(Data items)
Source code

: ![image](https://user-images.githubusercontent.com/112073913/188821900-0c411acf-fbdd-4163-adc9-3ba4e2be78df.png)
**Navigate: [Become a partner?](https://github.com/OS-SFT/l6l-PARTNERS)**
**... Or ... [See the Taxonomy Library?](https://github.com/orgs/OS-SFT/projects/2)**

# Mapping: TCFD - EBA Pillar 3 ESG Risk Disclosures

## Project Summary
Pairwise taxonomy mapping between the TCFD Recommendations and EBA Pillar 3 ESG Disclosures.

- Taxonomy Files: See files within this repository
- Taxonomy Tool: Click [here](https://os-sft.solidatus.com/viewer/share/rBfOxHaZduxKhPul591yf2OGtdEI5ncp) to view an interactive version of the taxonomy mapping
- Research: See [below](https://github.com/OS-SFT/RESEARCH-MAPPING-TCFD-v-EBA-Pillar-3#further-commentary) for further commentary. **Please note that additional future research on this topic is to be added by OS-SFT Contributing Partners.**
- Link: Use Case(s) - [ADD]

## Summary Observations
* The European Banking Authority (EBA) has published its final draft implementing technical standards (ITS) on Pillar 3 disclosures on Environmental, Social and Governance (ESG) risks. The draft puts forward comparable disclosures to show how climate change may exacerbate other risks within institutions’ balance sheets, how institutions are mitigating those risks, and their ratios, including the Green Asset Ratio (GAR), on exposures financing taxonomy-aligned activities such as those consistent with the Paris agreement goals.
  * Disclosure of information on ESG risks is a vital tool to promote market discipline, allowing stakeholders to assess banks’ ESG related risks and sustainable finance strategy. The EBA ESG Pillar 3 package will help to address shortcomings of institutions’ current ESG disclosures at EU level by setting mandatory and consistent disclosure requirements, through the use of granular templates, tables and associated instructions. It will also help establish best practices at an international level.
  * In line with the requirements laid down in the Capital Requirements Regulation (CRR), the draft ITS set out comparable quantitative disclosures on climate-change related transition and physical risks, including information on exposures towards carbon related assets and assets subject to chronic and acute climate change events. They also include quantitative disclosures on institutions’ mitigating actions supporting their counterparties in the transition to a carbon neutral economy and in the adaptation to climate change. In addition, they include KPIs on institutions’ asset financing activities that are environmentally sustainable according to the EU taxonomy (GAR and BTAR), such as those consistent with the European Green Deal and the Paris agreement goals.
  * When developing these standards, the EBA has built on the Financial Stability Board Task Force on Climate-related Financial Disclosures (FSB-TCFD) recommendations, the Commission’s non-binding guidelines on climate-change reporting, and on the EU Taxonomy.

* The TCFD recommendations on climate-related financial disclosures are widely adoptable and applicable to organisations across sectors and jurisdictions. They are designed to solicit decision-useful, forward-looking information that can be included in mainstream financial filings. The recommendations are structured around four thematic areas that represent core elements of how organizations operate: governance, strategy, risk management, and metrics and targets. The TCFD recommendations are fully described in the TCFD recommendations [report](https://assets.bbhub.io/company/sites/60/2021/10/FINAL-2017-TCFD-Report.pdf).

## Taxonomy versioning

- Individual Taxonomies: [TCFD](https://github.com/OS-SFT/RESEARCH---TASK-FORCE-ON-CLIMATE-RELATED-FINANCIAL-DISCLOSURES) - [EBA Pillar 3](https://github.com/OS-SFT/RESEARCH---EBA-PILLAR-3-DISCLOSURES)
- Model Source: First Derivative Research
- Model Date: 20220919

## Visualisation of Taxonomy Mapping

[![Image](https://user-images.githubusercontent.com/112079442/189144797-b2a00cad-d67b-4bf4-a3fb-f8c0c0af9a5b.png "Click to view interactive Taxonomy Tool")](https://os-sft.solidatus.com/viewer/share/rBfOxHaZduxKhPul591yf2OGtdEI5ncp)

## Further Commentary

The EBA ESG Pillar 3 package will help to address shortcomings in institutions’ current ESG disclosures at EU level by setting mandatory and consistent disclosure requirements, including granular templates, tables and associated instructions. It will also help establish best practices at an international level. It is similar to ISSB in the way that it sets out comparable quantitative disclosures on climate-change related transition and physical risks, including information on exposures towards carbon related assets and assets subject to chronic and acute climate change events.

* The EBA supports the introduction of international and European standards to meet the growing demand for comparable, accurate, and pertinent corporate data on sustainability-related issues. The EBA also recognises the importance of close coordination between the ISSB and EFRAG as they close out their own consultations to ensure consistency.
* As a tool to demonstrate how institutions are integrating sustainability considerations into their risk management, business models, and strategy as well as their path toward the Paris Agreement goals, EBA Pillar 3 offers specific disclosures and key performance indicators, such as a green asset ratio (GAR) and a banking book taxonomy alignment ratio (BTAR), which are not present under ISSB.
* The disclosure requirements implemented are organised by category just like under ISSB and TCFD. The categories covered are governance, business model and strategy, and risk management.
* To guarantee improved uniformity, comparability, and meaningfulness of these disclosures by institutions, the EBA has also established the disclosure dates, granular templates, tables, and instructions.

■ WHAT YOU ARE ASKED TO DO ■
The required output is the complete set of records, reproduced exactly.

■ SOLUTION TO THIS TASK ■
Source code

: ![image](https://user-images.githubusercontent.com/112073913/188821900-0c411acf-fbdd-4163-adc9-3ba4e2be78df.png)
**Navigate: [Become a partner?](https://github.com/OS-SFT/l6l-PARTNERS)**
**... Or ... [See the Taxonomy Library?](https://github.com/orgs/OS-SFT/projects/2)**

# Mapping: TCFD - EBA Pillar 3 ESG Risk Disclosures

## Project Summary
Pairwise taxonomy mapping between the TCFD Recommendations and EBA Pillar 3 ESG Disclosures.

- Taxonomy Files: See files within this repository
- Taxonomy Tool: Click [here](https://os-sft.solidatus.com/viewer/share/rBfOxHaZduxKhPul591yf2OGtdEI5ncp) to view an interactive version of the taxonomy mapping
- Research: See [below](https://github.com/OS-SFT/RESEARCH-MAPPING-TCFD-v-EBA-Pillar-3#further-commentary) for further commentary. **Please note that additional future research on this topic is to be added by OS-SFT Contributing Partners.**
- Link: Use Case(s) - [ADD]

## Summary Observations
* The European Banking Authority (EBA) has published its final draft implementing technical standards (ITS) on Pillar 3 disclosures on Environmental, Social and Governance (ESG) risks. The draft puts forward comparable disclosures to show how climate change may exacerbate other risks within institutions’ balance sheets, how institutions are mitigating those risks, and their ratios, including the Green Asset Ratio (GAR), on exposures financing taxonomy-aligned activities such as those consistent with the Paris agreement goals.
  * Disclosure of information on ESG risks is a vital tool to promote market discipline, allowing stakeholders to assess banks’ ESG related risks and sustainable finance strategy. The EBA ESG Pillar 3 package will help to address shortcomings of institutions’ current ESG disclosures at EU level by setting mandatory and consistent disclosure requirements, through the use of granular templates, tables and associated instructions. It will also help establish best practices at an international level.
  * In line with the requirements laid down in the Capital Requirements Regulation (CRR), the draft ITS set out comparable quantitative disclosures on climate-change related transition and physical risks, including information on exposures towards carbon related assets and assets subject to chronic and acute climate change events. They also include quantitative disclosures on institutions’ mitigating actions supporting their counterparties in the transition to a carbon neutral economy and in the adaptation to climate change. In addition, they include KPIs on institutions’ asset financing activities that are environmentally sustainable according to the EU taxonomy (GAR and BTAR), such as those consistent with the European Green Deal and the Paris agreement goals.
  * When developing these standards, the EBA has built on the Financial Stability Board Task Force on Climate-related Financial Disclosures (FSB-TCFD) recommendations, the Commission’s non-binding guidelines on climate-change reporting, and on the EU Taxonomy.

* The TCFD recommendations on climate-related financial disclosures are widely adoptable and applicable to organisations across sectors and jurisdictions. They are designed to solicit decision-useful, forward-looking information that can be included in mainstream financial filings. The recommendations are structured around four thematic areas that represent core elements of how organizations operate: governance, strategy, risk management, and metrics and targets. The TCFD recommendations are fully described in the TCFD recommendations [report](https://assets.bbhub.io/company/sites/60/2021/10/FINAL-2017-TCFD-Report.pdf).

## Taxonomy versioning

- Individual Taxonomies: [TCFD](https://github.com/OS-SFT/RESEARCH---TASK-FORCE-ON-CLIMATE-RELATED-FINANCIAL-DISCLOSURES) - [EBA Pillar 3](https://github.com/OS-SFT/RESEARCH---EBA-PILLAR-3-DISCLOSURES)
- Model Source: First Derivative Research
- Model Date: 20220919

## Visualisation of Taxonomy Mapping

[![Image](https://user-images.githubusercontent.com/112079442/189144797-b2a00cad-d67b-4bf4-a3fb-f8c0c0af9a5b.png "Click to view interactive Taxonomy Tool")](https://os-sft.solidatus.com/viewer/share/rBfOxHaZduxKhPul591yf2OGtdEI5ncp)

## Further Commentary

The EBA ESG Pillar 3 package will help to address shortcomings in institutions’ current ESG disclosures at EU level by setting mandatory and consistent disclosure requirements, including granular templates, tables and associated instructions. It will also help establish best practices at an international level. It is similar to ISSB in the way that it sets out comparable quantitative disclosures on climate-change related transition and physical risks, including information on exposures towards carbon related assets and assets subject to chronic and acute climate change events.

* The EBA supports the introduction of international and European standards to meet the growing demand for comparable, accurate, and pertinent corporate data on sustainability-related issues. The EBA also recognises the importance of close coordination between the ISSB and EFRAG as they close out their own consultations to ensure consistency.
* As a tool to demonstrate how institutions are integrating sustainability considerations into their risk management, business models, and strategy as well as their path toward the Paris Agreement goals, EBA Pillar 3 offers specific disclosures and key performance indicators, such as a green asset ratio (GAR) and a banking book taxonomy alignment ratio (BTAR), which are not present under ISSB.
* The disclosure requirements implemented are organised by category just like under ISSB and TCFD. The categories covered are governance, business model and strategy, and risk management.
* To guarantee improved uniformity, comparability, and meaningfulness of these disclosures by institutions, the EBA has also established the disclosure dates, granular templates, tables, and instructions.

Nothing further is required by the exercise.